Two weeks ago after church, friends on Newfane Hill invited me to lunch. We ate our sandwiches and watched the birds coming to the feeders on the deck.
I pulled myself out of the daze when an olive-drab and yellow bird landed on the deck. It took a while before the mental computer booted up. When it did, I watched the young Black-throated Green Warbler with a sense that my “normal” expectations for a mid-September day were still around.
That sense continued as a young Blackburnian Warbler also gleaned food in one old apple tree while a young Common Yellowthroat gleaned food in another apple tree.
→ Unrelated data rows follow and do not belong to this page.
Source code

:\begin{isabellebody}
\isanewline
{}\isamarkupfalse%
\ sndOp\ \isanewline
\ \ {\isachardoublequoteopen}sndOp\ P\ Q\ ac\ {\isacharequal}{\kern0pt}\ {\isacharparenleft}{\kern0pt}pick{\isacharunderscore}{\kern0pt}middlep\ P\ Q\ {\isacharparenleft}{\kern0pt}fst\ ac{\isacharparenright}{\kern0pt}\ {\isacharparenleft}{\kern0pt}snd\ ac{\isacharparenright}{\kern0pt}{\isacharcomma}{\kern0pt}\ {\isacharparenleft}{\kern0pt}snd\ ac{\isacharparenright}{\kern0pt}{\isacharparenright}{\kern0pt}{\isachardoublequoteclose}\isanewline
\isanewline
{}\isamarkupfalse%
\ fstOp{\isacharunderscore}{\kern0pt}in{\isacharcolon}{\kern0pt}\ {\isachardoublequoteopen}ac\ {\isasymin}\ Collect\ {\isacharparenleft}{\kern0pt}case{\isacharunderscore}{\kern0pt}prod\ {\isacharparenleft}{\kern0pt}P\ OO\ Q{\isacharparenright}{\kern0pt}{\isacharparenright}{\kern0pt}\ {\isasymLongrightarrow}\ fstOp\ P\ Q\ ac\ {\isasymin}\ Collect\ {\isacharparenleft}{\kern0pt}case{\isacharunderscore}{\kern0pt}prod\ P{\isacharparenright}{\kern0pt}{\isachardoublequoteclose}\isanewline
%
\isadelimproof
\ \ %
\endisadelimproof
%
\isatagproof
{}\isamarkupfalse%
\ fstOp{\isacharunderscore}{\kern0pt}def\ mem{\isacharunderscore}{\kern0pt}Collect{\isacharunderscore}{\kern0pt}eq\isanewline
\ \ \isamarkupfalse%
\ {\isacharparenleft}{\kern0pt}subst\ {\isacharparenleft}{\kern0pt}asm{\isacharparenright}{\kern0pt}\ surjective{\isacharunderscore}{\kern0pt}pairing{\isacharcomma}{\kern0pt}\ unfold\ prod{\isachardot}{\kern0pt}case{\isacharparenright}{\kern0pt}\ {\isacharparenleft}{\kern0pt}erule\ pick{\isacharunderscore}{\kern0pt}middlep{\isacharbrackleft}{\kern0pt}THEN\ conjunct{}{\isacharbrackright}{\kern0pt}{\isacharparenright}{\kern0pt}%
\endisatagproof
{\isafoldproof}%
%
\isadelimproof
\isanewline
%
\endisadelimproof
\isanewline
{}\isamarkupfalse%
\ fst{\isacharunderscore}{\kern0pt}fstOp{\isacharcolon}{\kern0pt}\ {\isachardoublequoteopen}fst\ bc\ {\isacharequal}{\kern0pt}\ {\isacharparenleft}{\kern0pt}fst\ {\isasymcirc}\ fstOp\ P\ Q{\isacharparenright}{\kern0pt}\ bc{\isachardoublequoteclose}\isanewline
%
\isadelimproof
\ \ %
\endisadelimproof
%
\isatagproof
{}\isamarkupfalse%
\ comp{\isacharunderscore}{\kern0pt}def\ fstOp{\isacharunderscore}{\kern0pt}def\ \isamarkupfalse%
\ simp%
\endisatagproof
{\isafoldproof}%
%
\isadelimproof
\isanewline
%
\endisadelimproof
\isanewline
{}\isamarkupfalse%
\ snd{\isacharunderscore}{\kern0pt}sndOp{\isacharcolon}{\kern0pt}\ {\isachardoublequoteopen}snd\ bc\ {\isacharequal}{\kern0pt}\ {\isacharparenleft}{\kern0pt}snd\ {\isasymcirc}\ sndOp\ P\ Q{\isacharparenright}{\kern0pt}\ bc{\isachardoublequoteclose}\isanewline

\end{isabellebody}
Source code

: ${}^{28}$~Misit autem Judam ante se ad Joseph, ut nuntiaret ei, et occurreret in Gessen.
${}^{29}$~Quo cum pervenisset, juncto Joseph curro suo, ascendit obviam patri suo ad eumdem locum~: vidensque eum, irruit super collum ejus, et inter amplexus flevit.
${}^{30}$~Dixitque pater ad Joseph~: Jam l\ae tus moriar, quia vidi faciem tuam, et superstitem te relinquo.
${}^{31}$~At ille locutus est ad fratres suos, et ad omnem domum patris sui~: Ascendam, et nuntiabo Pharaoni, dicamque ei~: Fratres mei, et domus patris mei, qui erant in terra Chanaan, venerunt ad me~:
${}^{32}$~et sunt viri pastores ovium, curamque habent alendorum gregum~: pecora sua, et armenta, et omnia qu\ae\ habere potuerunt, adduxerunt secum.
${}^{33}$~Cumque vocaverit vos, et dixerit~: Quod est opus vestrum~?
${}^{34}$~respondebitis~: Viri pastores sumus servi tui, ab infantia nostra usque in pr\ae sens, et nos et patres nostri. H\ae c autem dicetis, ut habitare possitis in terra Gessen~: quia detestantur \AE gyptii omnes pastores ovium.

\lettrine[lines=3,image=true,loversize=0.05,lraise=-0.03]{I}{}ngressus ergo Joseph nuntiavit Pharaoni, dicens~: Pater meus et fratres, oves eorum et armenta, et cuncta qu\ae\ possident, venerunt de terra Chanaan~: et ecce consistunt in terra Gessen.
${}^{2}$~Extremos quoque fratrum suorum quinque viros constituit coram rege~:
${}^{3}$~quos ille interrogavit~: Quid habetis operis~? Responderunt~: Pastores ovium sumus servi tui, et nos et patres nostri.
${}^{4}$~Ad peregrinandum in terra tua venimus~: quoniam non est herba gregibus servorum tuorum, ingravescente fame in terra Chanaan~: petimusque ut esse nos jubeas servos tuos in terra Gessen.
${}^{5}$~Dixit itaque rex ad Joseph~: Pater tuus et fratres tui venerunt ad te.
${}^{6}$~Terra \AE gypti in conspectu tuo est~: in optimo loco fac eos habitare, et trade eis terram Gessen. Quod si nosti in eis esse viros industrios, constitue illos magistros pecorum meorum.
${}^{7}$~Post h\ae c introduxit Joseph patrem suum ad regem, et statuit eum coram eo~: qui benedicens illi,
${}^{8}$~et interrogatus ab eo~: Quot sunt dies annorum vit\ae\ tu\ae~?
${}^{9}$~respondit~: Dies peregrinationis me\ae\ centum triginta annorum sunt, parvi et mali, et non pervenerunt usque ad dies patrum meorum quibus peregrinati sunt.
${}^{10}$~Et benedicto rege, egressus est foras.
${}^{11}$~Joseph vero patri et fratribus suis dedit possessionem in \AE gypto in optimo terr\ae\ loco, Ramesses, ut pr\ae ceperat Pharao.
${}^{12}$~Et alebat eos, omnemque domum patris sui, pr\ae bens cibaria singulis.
Last Sunday, I wandered along the Dover Road to again try to wrap my mind around the damage. Between the Covered Bridge and the Parish Hill Bridge, there were four washouts. Road construction crew had brought these back to grade and had made them passable.
Beyond my home on the Dover Road, another washout was nearly back to grade. Each of these required major road reconstruction.
The tireless efforts of the construction workers was heroic, but in a way, unexceptional. The number and variety of people who have made heroic and tireless contributions is legion - volunteer firefighters, cleaning crews, community dinner organizers, communicators, town officials, emergency workers, and neighbors handing out supplies ... and hugs.
When I drove out the Augur Hole Road last Sunday, a flock of turkeys crossed the road. I tried to creep close to them in my truck, but the wary birds scurried off and gave me only a third-rate photo opportunity. Even so, it was a moment of normalcy.
But that moment paled when I reached Tom Fusco's home.
The bridge just past his shop, Alcan Power Equipment, like all the others on the Augur Hole Road, had been washed out by the Marlboro Branch. Four culverts had been placed alongside the broken bridge, and a one-car lane reconnected the isolated residents with roads to Route 30.
At one end of the basic river crossing, a hand-lettered sign announced “The Thomas Fusco Memorial Bypass.”
I laughed, as I am sure I was meant to. In the midst of so much somberness, for a moment the burden was lighter.
As we slog through the debris and labor through the destruction, those moments when we cry, and those moments when we laugh, are moments that keep us human and connect our humanity.